James Bielman wrote:
I've done yet-another rewrite of the type translator interface. It does everything through generic functions at run-time, which allows us to specialize on both the Lisp object being converted, and the foreign type we are converting to.
How does this interact with compiler macros and the wish for partial evaluation at compile-time? This remembers me of the AMOP book which carefully distinguishes things possibly known at compile or macro-expansion time from the non-optimizable run-time path. It's design seems at odd which your approach of mixing both: the AMOP is very careful to separate the possibly known paths (depending on the type) from the unknown (depending on the value) and as a result, separates functions that operate on types only.
Regards, Jorg Hohle.
On Mon, 2006-01-02 at 12:29 +0100, Hoehle, Joerg-Cyril wrote:
James Bielman wrote:
I've done yet-another rewrite of the type translator interface. It does everything through generic functions at run-time, which allows us to specialize on both the Lisp object being converted, and the foreign type we are converting to.
How does this interact with compiler macros and the wish for partial evaluation at compile-time?

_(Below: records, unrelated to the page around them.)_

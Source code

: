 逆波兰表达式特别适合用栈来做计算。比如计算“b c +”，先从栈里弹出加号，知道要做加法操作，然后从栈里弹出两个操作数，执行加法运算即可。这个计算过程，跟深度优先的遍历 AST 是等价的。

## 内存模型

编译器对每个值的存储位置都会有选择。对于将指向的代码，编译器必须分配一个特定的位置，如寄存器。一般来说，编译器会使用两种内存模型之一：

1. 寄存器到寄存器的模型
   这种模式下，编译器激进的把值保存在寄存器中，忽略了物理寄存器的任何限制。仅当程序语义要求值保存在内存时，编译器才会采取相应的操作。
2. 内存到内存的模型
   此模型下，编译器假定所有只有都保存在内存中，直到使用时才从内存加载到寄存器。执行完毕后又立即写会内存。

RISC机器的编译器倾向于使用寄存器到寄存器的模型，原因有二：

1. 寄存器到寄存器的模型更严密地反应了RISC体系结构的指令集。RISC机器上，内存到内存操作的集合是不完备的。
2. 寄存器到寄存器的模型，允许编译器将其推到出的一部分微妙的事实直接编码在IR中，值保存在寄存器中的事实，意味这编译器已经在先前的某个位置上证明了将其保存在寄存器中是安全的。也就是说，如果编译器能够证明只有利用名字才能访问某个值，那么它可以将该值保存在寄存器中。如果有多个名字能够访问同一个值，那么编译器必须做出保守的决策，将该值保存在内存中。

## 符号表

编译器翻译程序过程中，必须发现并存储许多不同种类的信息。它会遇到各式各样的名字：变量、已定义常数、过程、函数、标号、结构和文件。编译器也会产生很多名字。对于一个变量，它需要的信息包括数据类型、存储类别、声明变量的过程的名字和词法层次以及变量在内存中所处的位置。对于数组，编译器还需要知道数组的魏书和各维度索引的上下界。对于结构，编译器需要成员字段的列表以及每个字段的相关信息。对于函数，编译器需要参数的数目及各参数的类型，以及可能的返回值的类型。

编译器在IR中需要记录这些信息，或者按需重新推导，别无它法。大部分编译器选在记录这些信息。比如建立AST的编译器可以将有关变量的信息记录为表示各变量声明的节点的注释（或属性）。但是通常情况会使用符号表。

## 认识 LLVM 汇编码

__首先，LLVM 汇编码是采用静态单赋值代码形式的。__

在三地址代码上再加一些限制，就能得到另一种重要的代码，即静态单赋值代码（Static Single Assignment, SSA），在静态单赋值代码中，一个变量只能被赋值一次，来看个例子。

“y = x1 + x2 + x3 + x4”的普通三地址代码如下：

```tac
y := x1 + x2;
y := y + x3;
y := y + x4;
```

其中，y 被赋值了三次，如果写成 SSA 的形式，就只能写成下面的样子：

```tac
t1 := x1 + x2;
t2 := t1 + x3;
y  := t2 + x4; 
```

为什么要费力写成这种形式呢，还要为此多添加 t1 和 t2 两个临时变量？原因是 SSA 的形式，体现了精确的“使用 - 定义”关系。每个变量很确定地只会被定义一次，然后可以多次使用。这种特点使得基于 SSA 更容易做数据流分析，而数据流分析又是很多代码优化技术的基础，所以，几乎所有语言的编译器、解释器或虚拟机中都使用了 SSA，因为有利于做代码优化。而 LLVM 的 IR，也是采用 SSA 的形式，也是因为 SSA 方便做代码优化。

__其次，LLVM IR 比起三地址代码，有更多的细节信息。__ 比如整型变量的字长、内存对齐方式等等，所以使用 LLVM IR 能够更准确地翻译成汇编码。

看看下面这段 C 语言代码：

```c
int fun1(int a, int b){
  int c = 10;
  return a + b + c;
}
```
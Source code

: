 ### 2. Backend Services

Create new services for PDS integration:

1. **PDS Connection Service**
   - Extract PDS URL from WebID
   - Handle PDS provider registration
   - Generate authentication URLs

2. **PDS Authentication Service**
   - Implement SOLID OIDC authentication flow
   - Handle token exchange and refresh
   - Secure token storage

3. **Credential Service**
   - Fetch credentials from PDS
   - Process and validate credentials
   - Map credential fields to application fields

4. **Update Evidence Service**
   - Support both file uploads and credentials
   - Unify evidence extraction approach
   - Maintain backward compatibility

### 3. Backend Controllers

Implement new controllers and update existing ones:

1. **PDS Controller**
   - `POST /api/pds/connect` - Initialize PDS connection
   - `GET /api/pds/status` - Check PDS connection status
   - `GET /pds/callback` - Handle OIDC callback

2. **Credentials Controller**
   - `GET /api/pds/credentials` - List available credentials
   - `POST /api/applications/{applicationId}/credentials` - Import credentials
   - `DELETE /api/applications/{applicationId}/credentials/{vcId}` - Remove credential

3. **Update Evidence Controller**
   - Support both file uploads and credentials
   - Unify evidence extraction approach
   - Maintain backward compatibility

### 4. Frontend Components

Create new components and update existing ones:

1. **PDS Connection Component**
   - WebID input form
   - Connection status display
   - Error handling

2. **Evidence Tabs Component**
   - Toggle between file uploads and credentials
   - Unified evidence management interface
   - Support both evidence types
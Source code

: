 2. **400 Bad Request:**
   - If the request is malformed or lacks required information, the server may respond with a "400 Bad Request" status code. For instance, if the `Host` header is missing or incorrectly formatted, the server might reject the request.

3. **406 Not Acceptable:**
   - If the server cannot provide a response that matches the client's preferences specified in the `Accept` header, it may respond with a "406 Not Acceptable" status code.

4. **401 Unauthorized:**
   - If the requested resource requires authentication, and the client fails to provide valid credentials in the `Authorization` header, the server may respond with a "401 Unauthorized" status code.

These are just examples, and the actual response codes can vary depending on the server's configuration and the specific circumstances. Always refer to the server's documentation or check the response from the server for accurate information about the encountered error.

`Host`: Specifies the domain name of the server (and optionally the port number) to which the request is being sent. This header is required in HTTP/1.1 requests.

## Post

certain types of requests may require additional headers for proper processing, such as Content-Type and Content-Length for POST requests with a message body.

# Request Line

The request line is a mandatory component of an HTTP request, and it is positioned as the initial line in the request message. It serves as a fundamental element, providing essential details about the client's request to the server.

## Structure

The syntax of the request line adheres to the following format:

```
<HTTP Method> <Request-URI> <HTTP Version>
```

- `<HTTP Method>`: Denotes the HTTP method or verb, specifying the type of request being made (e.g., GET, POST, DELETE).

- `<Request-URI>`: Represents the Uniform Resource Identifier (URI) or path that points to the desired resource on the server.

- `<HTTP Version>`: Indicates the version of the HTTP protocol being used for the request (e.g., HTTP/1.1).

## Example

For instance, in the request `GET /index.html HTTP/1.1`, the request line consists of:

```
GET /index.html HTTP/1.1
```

If the (compiler-)macros that are responsible for calling these generic functions are able to parse the type at macroexpansion-time (because it is constant), they can avoid the generic function overhead if the type is a built-in type (because the user is not allowed to define translators on built-in types). I think this handles the most critical path for optimization.
If the type must be evaluated, or it is a non-built-in type, there isn't an easy way to avoid the call to the translator GF, even if it would end up simply returning the value unchanged.